# On Average how true is fuel sending unit



## chardoncrestliner (Dec 19, 2012)

Just wondering from your experience how accurate your fuel sending unit is on the dial at the dash?

Do you always top off to see if that correlates to what the dial says and how much you put in the tank?

Don't like to fill the tank too far because I don't use the boat that much. 

Only did 1 fill up last year.


----------



## FISNFOOL (May 12, 2009)

I have a Moeller 19 Gal below deck Fuel Tank under a rear flip up seat.. It is translucent so you can see the fuel. Sending unit seems OK when I compare it to visual check of the tank. I watch the tank fill when fueling to prevent over fill.

I had had this tank for 6 years. I use Stabil with each fill up and even store the tank full over winter. Never a problem with the fuel.

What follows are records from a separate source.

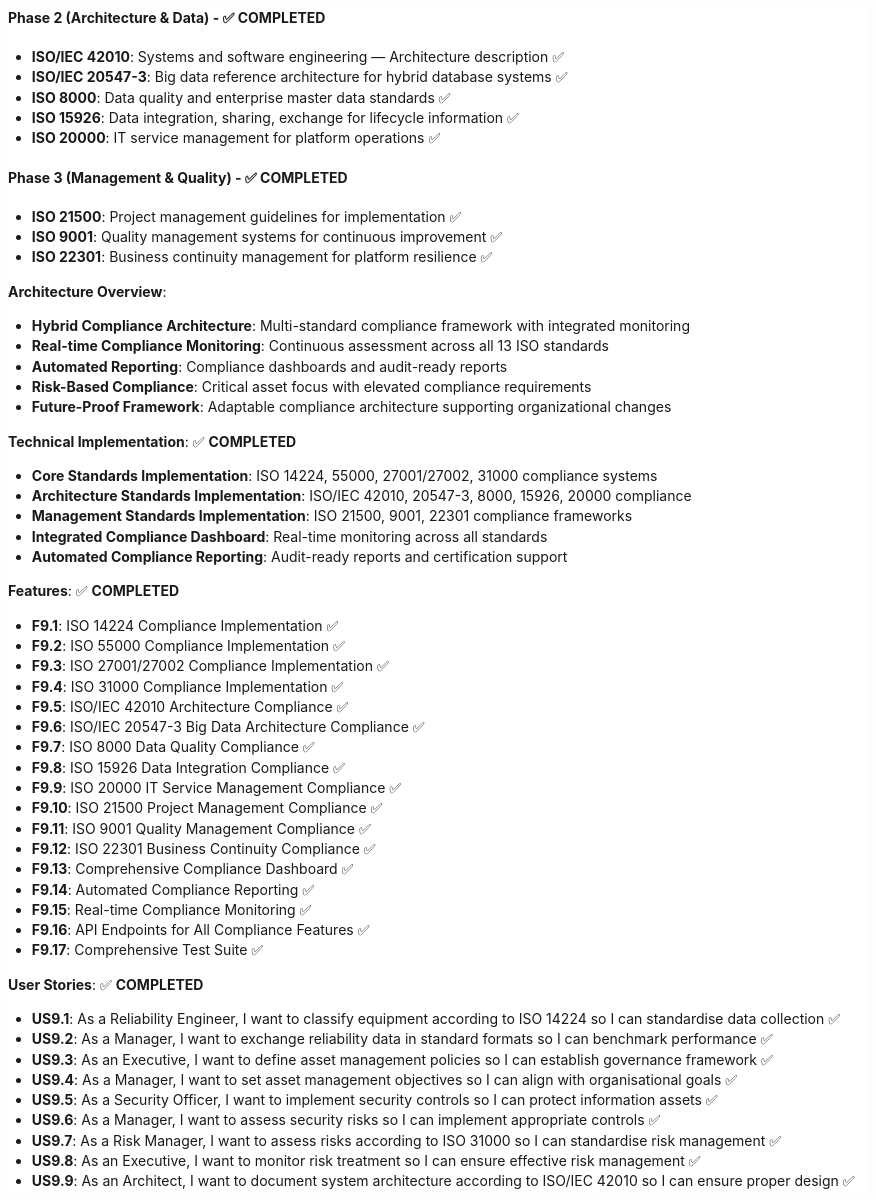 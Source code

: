 #### **Phase 2 (Architecture & Data) - ✅ COMPLETED**
- **ISO/IEC 42010**: Systems and software engineering — Architecture description ✅
- **ISO/IEC 20547-3**: Big data reference architecture for hybrid database systems ✅
- **ISO 8000**: Data quality and enterprise master data standards ✅
- **ISO 15926**: Data integration, sharing, exchange for lifecycle information ✅
- **ISO 20000**: IT service management for platform operations ✅

#### **Phase 3 (Management & Quality) - ✅ COMPLETED**
- **ISO 21500**: Project management guidelines for implementation ✅
- **ISO 9001**: Quality management systems for continuous improvement ✅
- **ISO 22301**: Business continuity management for platform resilience ✅

**Architecture Overview**:
- **Hybrid Compliance Architecture**: Multi-standard compliance framework with integrated monitoring
- **Real-time Compliance Monitoring**: Continuous assessment across all 13 ISO standards
- **Automated Reporting**: Compliance dashboards and audit-ready reports
- **Risk-Based Compliance**: Critical asset focus with elevated compliance requirements
- **Future-Proof Framework**: Adaptable compliance architecture supporting organizational changes

**Technical Implementation**: ✅ **COMPLETED**
- **Core Standards Implementation**: ISO 14224, 55000, 27001/27002, 31000 compliance systems
- **Architecture Standards Implementation**: ISO/IEC 42010, 20547-3, 8000, 15926, 20000 compliance
- **Management Standards Implementation**: ISO 21500, 9001, 22301 compliance frameworks
- **Integrated Compliance Dashboard**: Real-time monitoring across all standards
- **Automated Compliance Reporting**: Audit-ready reports and certification support

**Features**: ✅ **COMPLETED**
- **F9.1**: ISO 14224 Compliance Implementation ✅
- **F9.2**: ISO 55000 Compliance Implementation ✅
- **F9.3**: ISO 27001/27002 Compliance Implementation ✅
- **F9.4**: ISO 31000 Compliance Implementation ✅
- **F9.5**: ISO/IEC 42010 Architecture Compliance ✅
- **F9.6**: ISO/IEC 20547-3 Big Data Architecture Compliance ✅
- **F9.7**: ISO 8000 Data Quality Compliance ✅
- **F9.8**: ISO 15926 Data Integration Compliance ✅
- **F9.9**: ISO 20000 IT Service Management Compliance ✅
- **F9.10**: ISO 21500 Project Management Compliance ✅
- **F9.11**: ISO 9001 Quality Management Compliance ✅
- **F9.12**: ISO 22301 Business Continuity Compliance ✅
- **F9.13**: Comprehensive Compliance Dashboard ✅
- **F9.14**: Automated Compliance Reporting ✅
- **F9.15**: Real-time Compliance Monitoring ✅
- **F9.16**: API Endpoints for All Compliance Features ✅
- **F9.17**: Comprehensive Test Suite ✅

**User Stories**: ✅ **COMPLETED**
- **US9.1**: As a Reliability Engineer, I want to classify equipment according to ISO 14224 so I can standardise data collection ✅
- **US9.2**: As a Manager, I want to exchange reliability data in standard formats so I can benchmark performance ✅
- **US9.3**: As an Executive, I want to define asset management policies so I can establish governance framework ✅
- **US9.4**: As a Manager, I want to set asset management objectives so I can align with organisational goals ✅
- **US9.5**: As a Security Officer, I want to implement security controls so I can protect information assets ✅
- **US9.6**: As a Manager, I want to assess security risks so I can implement appropriate controls ✅
- **US9.7**: As a Risk Manager, I want to assess risks according to ISO 31000 so I can standardise risk management ✅
- **US9.8**: As an Executive, I want to monitor risk treatment so I can ensure effective risk management ✅
- **US9.9**: As an Architect, I want to document system architecture according to ISO/IEC 42010 so I can ensure proper design ✅ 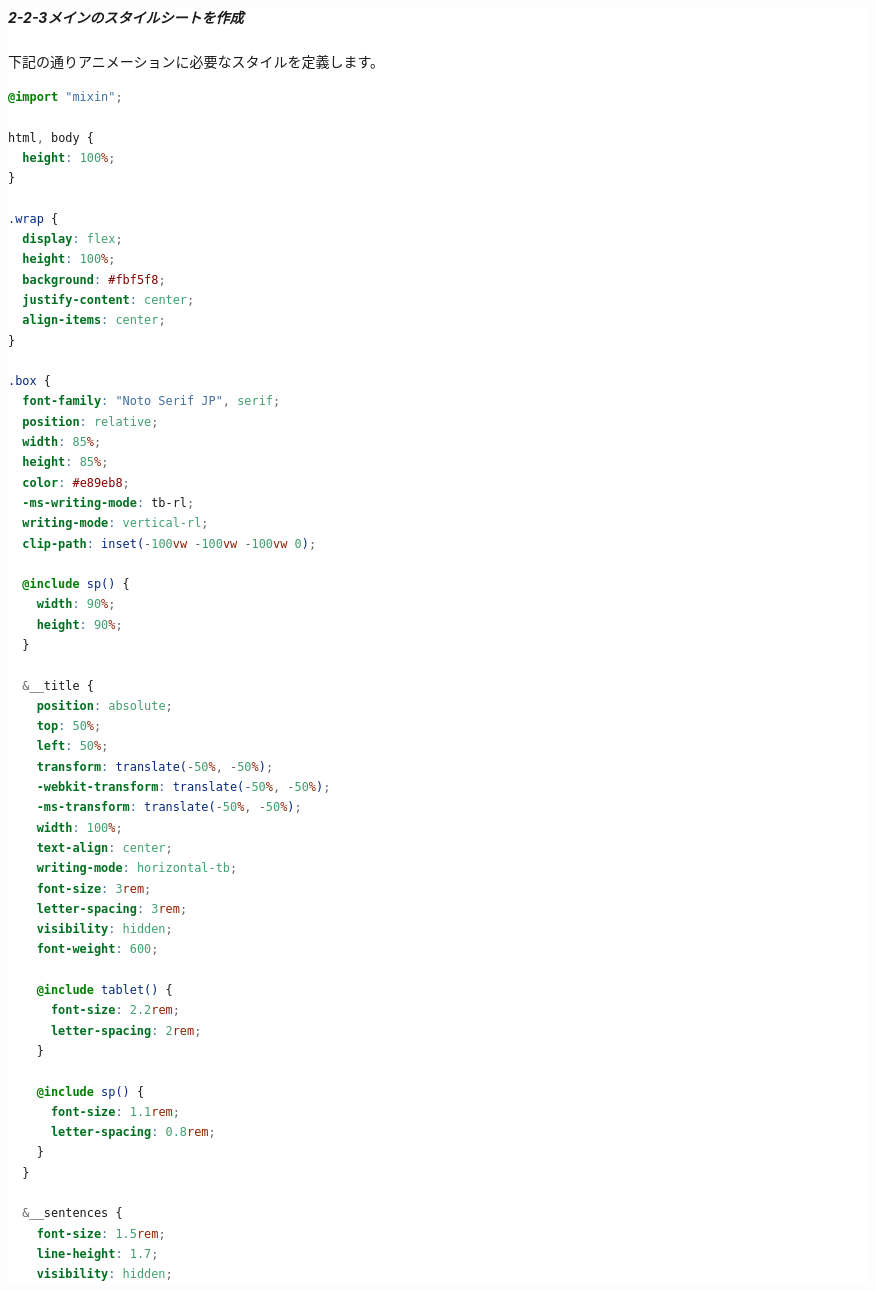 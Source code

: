 
##### 2-2-3メインのスタイルシートを作成
下記の通りアニメーションに必要なスタイルを定義します。


```scss
@import "mixin";

html, body {
  height: 100%;
}

.wrap {  
  display: flex;  
  height: 100%;
  background: #fbf5f8;
  justify-content: center;
  align-items: center;
}

.box {
  font-family: "Noto Serif JP", serif;
  position: relative;
  width: 85%;
  height: 85%;
  color: #e89eb8;
  -ms-writing-mode: tb-rl;
  writing-mode: vertical-rl;
  clip-path: inset(-100vw -100vw -100vw 0);

  @include sp() {
    width: 90%;
    height: 90%;
  }

  &__title {
    position: absolute;
    top: 50%;
    left: 50%;
    transform: translate(-50%, -50%);
    -webkit-transform: translate(-50%, -50%);
    -ms-transform: translate(-50%, -50%);
    width: 100%;
    text-align: center;
    writing-mode: horizontal-tb;
    font-size: 3rem;
    letter-spacing: 3rem;
    visibility: hidden;
    font-weight: 600;

    @include tablet() {
      font-size: 2.2rem;
      letter-spacing: 2rem;
    }

    @include sp() {
      font-size: 1.1rem;
      letter-spacing: 0.8rem;
    }
  }

  &__sentences {
    font-size: 1.5rem;
    line-height: 1.7;
    visibility: hidden;
```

Trailered 18 ft. Starcraft Holiday.


----------



## Workdog (Jan 10, 2007)

Mine is up to a quarter tank off. Check the top of your tank. You might have a needle gauge on the sender itself which tends to be more accurate. I installed Lowrance EP60s in an NMEA2000 network, and those are within 2 gallons over 100 gallons at fillup time.


----------



## EnonEye (Apr 13, 2011)

Don't know if this is a helpful response or not but mine has gotten worse each year, started off when new running out when gauge showed 1/16 full and now anytime I get to 1/4 tank I'm wringing my hands. In fact what I do now is put gas in every time I go out plus carry a 1-gallon container of prepared fuel in the boat just in case. As FisNFool stated just put stabil in each time and it won't go bad. The cost to fix is not warranted in my case since I'm only on inland lakes.


----------